Enter the adaptive leadership model.

The model is based on work spearheaded by Ronald Heifetz, Founding Director of the Center for Public Leadership at the John F. Kennedy School of Government at Harvard University. Heifetz provides clear strategies for identifying situational challenges, prescribing leader behaviors, and engaging in adaptive work.

What sets the adaptive leadership model apart is the belief that leadership is a process, an interactive two-way street between leader and team. As Heifetz wrote in his book Leadership Without Easy Answers (1994), “by unhinging leadership from personality traits, we permit observations of the many different ways in which people exercise plenty of leadership every day without ‘being leaders’” (p. 20). The stereotypical concept of leader as an individual with all the answers is put aside, and instead a leader steps into a facilitator role, equally affected by the process. The leader is responsible for empowering individuals to bring forth meaningful change through exploring and potentially challenging personal beliefs, anxieties, and values about the adaptive work.

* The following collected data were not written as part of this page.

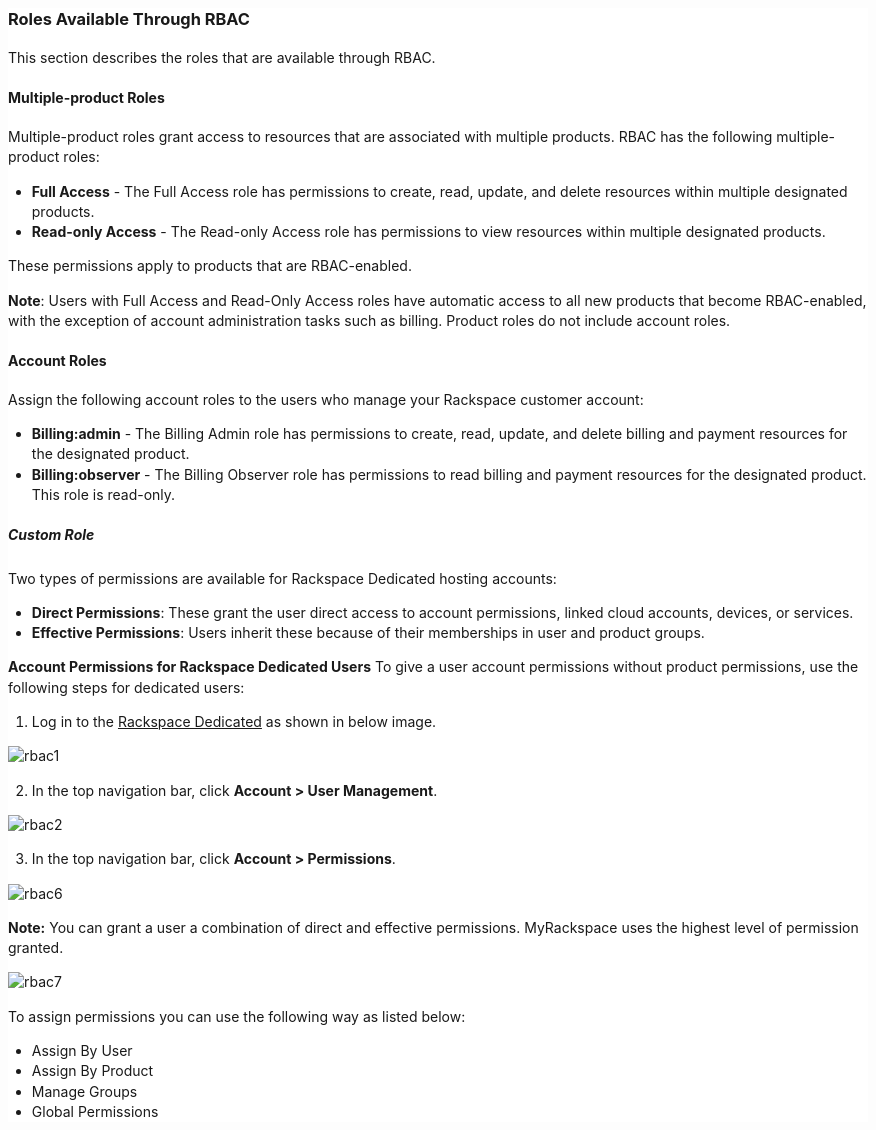 ### Roles Available Through RBAC
This section describes the roles that are available through RBAC.

#### **Multiple-product Roles**
Multiple-product roles grant access to resources that are associated with multiple products.
RBAC has the following multiple-product roles:
-   **Full Access** - The Full Access role has permissions to create, read, update, and delete resources within multiple designated products.
-   **Read-only Access** - The Read-only Access role has permissions to view resources within multiple designated products.

These permissions apply to products that are RBAC-enabled.

**Note**: Users with Full Access and Read-Only Access roles have automatic access to all new products that become RBAC-enabled, with the exception of account administration tasks such as billing. Product roles do not include account roles.

#### **Account Roles**
Assign the following account roles to the users who manage your Rackspace customer account:
-   **Billing:admin** - The Billing Admin role has permissions to create, read, update, and delete billing and payment resources for the designated product.
-   **Billing:observer** - The Billing Observer role has permissions to read billing and payment resources for the designated product. This role is read-only.

##### **Custom Role**

Two types of permissions are available for Rackspace Dedicated hosting accounts:
- **Direct Permissions**: These grant the user direct access to account permissions, linked cloud accounts, devices, or services.
- **Effective Permissions**: Users inherit these because of their memberships in user and product groups.

**Account Permissions for Rackspace Dedicated Users**
To give a user account permissions without product permissions, use the following steps for dedicated users:

1. Log in to the [Rackspace Dedicated](https://login.rackspace.com) as shown in below image.
<image width="533" alt="rbac1" src="/support/how-to/overview-role-based-access-control-rbac-dedicated/rbac1.png">

2. In the top navigation bar, click **Account > User Management**.
<image width="379" alt="rbac2" src="/support/how-to/overview-role-based-access-control-rbac-dedicated/rbac2.png"> 

3. In the top navigation bar, click **Account > Permissions**.
<img width="689" alt="rbac6" src="/support/how-to/overview-role-based-access-control-rbac-dedicated/rbac6.png">

**Note:** You can grant a user a combination of direct and effective permissions. MyRackspace uses the highest level of permission granted. 

<img width="928" alt="rbac7" src="/support/how-to/overview-role-based-access-control-rbac-dedicated/rbac7.png">

To assign permissions you can use the following way as listed below:
- Assign By User
- Assign By Product
- Manage Groups
- Global Permissions
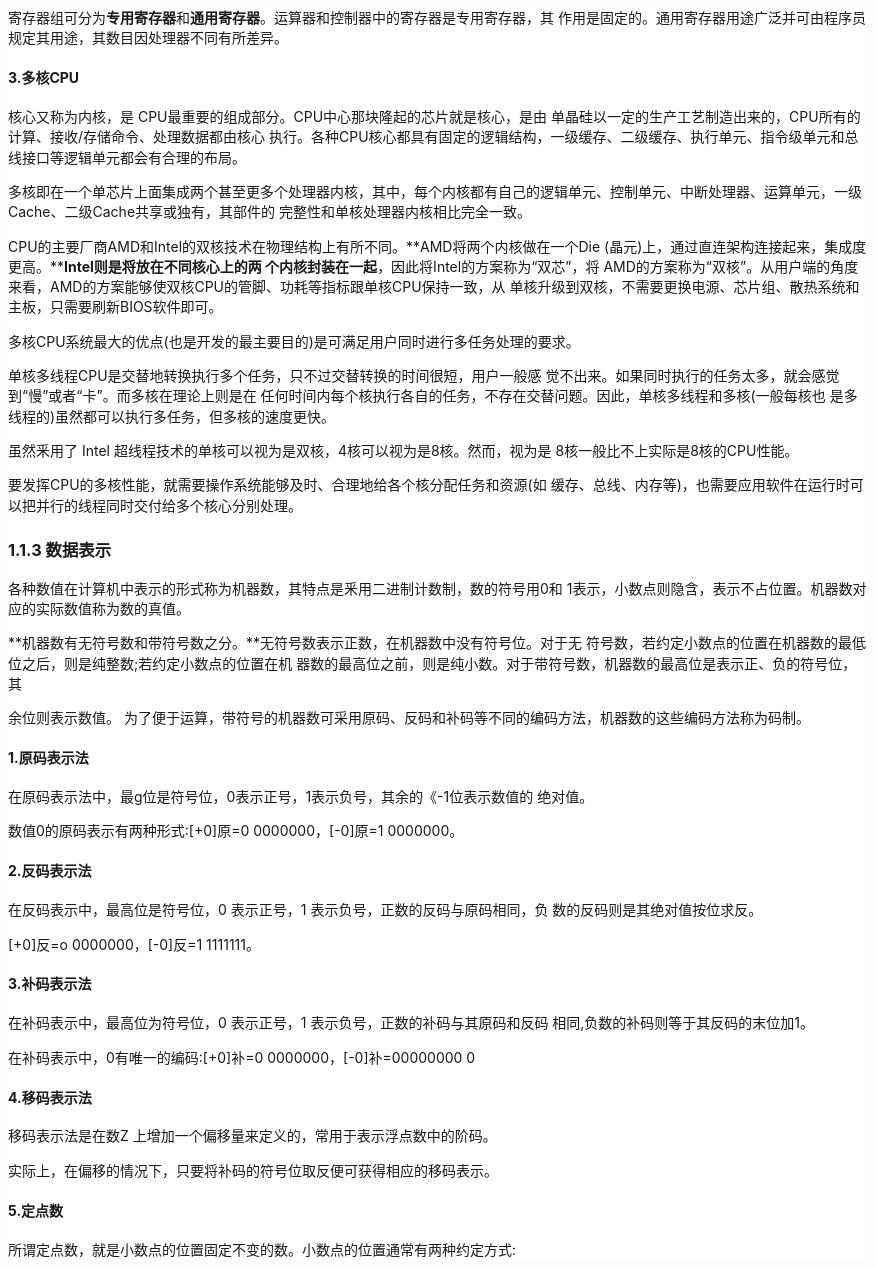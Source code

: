 寄存器组可分为**专用寄存器**和**通用寄存器**。运算器和控制器中的寄存器是专用寄存器，其 作用是固定的。通用寄存器用途广泛并可由程序员规定其用途，其数目因处理器不同有所差异。

#### 3.多核**CPU**

核心又称为内核，是 CPU最重要的组成部分。CPU中心那块隆起的芯片就是核心，是由 单晶硅以一定的生产工艺制造出来的，CPU所有的计算、接收/存储命令、处理数据都由核心 执行。各种CPU核心都具有固定的逻辑结构，一级缓存、二级缓存、执行单元、指令级单元和总线接口等逻辑单元都会有合理的布局。

多核即在一个单芯片上面集成两个甚至更多个处理器内核，其中，每个内核都有自己的逻辑单元、控制单元、中断处理器、运算单元，一级Cache、二级Cache共享或独有，其部件的 完整性和单核处理器内核相比完全一致。

CPU的主要厂商AMD和Intel的双核技术在物理结构上有所不同。**AMD将两个内核做在一个Die (晶元)上，通过直连架构连接起来，集成度更高。****Intel则是将放在不同核心上的两 个内核封装在一起**，因此将Intel的方案称为“双芯”，将 AMD的方案称为“双核”。从用户端的角度来看，AMD的方案能够使双核CPU的管脚、功耗等指标跟单核CPU保持一致，从 单核升级到双核，不需要更换电源、芯片组、散热系统和主板，只需要刷新BIOS软件即可。

多核CPU系统最大的优点(也是开发的最主要目的)是可满足用户同时进行多任务处理的要求。

单核多线程CPU是交替地转换执行多个任务，只不过交替转换的时间很短，用户一般感 觉不出来。如果同时执行的任务太多，就会感觉到“慢”或者“卡”。而多核在理论上则是在 任何时间内每个核执行各自的任务，不存在交替问题。因此，单核多线程和多核(一般每核也 是多线程的)虽然都可以执行多任务，但多核的速度更快。

虽然釆用了 Intel 超线程技术的单核可以视为是双核，4核可以视为是8核。然而，视为是 8核一般比不上实际是8核的CPU性能。

要发挥CPU的多核性能，就需要操作系统能够及时、合理地给各个核分配任务和资源(如 缓存、总线、内存等)，也需要应用软件在运行时可以把并行的线程同时交付给多个核心分别处理。

### 1.1.3 数据表示

各种数值在计算机中表示的形式称为机器数，其特点是釆用二进制计数制，数的符号用0和 1表示，小数点则隐含，表示不占位置。机器数对应的实际数值称为数的真值。

**机器数有无符号数和带符号数之分。**无符号数表示正数，在机器数中没有符号位。对于无 符号数，若约定小数点的位置在机器数的最低位之后，则是纯整数;若约定小数点的位置在机 器数的最高位之前，则是纯小数。对于带符号数，机器数的最高位是表示正、负的符号位，其

余位则表示数值。 为了便于运算，带符号的机器数可采用原码、反码和补码等不同的编码方法，机器数的这些编码方法称为码制。

#### 1.原码表示法

在原码表示法中，最g位是符号位，0表示正号，1表示负号，其余的《-1位表示数值的 绝对值。

数值0的原码表示有两种形式:[+0]原=0 0000000，[-0]原=1 0000000。

#### 2.反码表示法

在反码表示中，最高位是符号位，0 表示正号，1 表示负号，正数的反码与原码相同，负 数的反码则是其绝对值按位求反。

[+0]反=o 0000000，[-0]反=1 1111111。

#### 3.补码表示法

在补码表示中，最高位为符号位，0 表示正号，1 表示负号，正数的补码与其原码和反码 相同,负数的补码则等于其反码的末位加1。

在补码表示中，0有唯一的编码:[+0]补=0 0000000，[-0]补=00000000 0

#### 4.移码表示法

移码表示法是在数Z 上增加一个偏移量来定义的，常用于表示浮点数中的阶码。

实际上，在偏移的情况下，只要将补码的符号位取反便可获得相应的移码表示。

#### 5.定点数

所谓定点数，就是小数点的位置固定不变的数。小数点的位置通常有两种约定方式:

Another unique feature of this approach is that it requires leaders to be what I like to call “all in.” Leaders must be able to lead with both their heads and their hearts as organization members begin to navigate and examine beliefs, anxieties, and values. Adaptive change seeks to move people who have not been convinced to address change by the facts around them and the way to do it is through the heart. Leaders have to know their own to connect with others.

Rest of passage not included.